Direct Detection of Dark Matter Debris Flows

TL;DR

This paper investigates the properties of dark matter debris flows resulting from tidal stripping in the Milky Way, highlighting their significance for direct detection experiments due to their high velocity and distinctive signatures.

Contribution

It provides the first detailed analysis of dark matter debris flows in the Via Lactea II simulation, emphasizing their impact on direct detection signals and velocity distributions.

Findings

Debris flow constitutes over 50% of local dark matter at high velocities.

Debris flows produce distinctive recoil energy spectra.

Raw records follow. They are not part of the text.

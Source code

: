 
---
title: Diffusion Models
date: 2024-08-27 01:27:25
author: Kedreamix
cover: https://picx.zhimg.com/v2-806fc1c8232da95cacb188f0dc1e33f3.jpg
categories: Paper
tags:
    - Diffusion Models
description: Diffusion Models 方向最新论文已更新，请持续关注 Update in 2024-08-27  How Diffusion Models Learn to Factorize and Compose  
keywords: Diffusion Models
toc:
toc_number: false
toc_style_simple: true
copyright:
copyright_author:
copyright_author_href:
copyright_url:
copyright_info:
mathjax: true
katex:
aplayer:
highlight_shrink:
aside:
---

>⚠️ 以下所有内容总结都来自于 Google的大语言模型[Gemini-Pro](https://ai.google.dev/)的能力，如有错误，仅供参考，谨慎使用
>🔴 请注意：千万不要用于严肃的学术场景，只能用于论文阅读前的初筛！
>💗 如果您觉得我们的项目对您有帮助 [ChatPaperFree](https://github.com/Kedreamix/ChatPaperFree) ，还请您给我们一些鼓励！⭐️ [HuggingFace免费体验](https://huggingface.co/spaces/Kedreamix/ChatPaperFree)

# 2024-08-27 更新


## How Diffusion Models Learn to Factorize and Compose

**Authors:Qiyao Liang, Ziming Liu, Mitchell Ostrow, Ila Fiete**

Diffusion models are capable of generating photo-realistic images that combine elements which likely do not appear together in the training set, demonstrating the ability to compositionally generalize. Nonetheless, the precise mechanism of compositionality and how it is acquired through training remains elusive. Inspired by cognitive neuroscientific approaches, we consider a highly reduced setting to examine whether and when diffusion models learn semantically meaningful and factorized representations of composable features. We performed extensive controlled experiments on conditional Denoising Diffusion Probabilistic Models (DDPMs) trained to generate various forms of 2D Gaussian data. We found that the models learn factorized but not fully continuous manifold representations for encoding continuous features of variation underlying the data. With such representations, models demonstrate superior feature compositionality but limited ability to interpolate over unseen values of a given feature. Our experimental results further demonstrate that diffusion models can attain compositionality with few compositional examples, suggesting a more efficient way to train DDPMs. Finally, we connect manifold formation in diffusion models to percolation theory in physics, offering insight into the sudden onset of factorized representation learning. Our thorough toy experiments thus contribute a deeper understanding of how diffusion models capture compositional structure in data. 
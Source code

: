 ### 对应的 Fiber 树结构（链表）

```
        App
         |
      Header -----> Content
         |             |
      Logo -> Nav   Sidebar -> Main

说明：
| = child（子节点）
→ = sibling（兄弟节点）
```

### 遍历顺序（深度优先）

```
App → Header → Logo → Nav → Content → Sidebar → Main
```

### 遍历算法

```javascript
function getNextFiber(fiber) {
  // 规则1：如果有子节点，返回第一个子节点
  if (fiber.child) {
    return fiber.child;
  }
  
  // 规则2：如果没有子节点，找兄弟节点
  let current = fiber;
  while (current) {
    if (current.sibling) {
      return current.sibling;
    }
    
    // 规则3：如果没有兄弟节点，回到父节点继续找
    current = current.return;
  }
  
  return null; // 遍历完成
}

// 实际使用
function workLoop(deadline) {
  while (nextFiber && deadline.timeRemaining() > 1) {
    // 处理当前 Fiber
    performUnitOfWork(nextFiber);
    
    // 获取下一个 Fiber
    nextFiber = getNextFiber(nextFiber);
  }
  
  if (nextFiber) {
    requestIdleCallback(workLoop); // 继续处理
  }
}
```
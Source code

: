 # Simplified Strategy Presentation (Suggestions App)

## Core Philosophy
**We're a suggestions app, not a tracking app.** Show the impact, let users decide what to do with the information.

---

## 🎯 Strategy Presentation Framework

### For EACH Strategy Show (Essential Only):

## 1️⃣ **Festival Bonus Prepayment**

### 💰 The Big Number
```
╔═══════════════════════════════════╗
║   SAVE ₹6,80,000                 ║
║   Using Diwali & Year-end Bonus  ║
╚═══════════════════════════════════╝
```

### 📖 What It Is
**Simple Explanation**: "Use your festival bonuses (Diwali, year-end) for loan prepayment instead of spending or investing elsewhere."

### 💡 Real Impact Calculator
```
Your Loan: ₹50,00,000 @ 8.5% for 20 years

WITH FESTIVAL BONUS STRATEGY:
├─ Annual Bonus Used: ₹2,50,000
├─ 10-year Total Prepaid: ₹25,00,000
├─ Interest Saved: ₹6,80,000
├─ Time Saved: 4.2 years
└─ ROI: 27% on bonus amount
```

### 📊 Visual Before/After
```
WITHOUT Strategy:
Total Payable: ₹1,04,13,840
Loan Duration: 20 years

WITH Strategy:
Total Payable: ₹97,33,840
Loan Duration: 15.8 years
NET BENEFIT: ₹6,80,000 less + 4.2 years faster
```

Debris flows are spatially uniform at 8 kpc, ensuring their presence in detection experiments.

Abstract

Tidal stripping of dark matter from subhalos falling into the Milky Way produces narrow, cold tidal streams as well as more spatially extended "debris flows" in the form of shells, sheets, and plumes. Here we focus on the debris flow in the Via Lactea II simulation, and show that this incompletely phase-mixed material exhibits distinctive high velocity behavior. Unlike tidal streams, which may not necessarily intersect the Earth's location, debris flow is spatially uniform at 8 kpc and thus guaranteed to be present in the dark matter flux incident on direct detection experiments. At Earth-frame speeds greater than 450 km/s, debris flow comprises more than half of the dark matter at the Sun's location, and up to 80% at even higher speeds. Therefore, debris flow is most important for experiments that are particularly sensitive to the high speed tail of the dark matter distribution, such as searches for light or inelastic dark matter or experiments with directional sensitivity. We show that debris flow yields a distinctive recoil energy spectrum and a broadening of the distribution of incidence direction.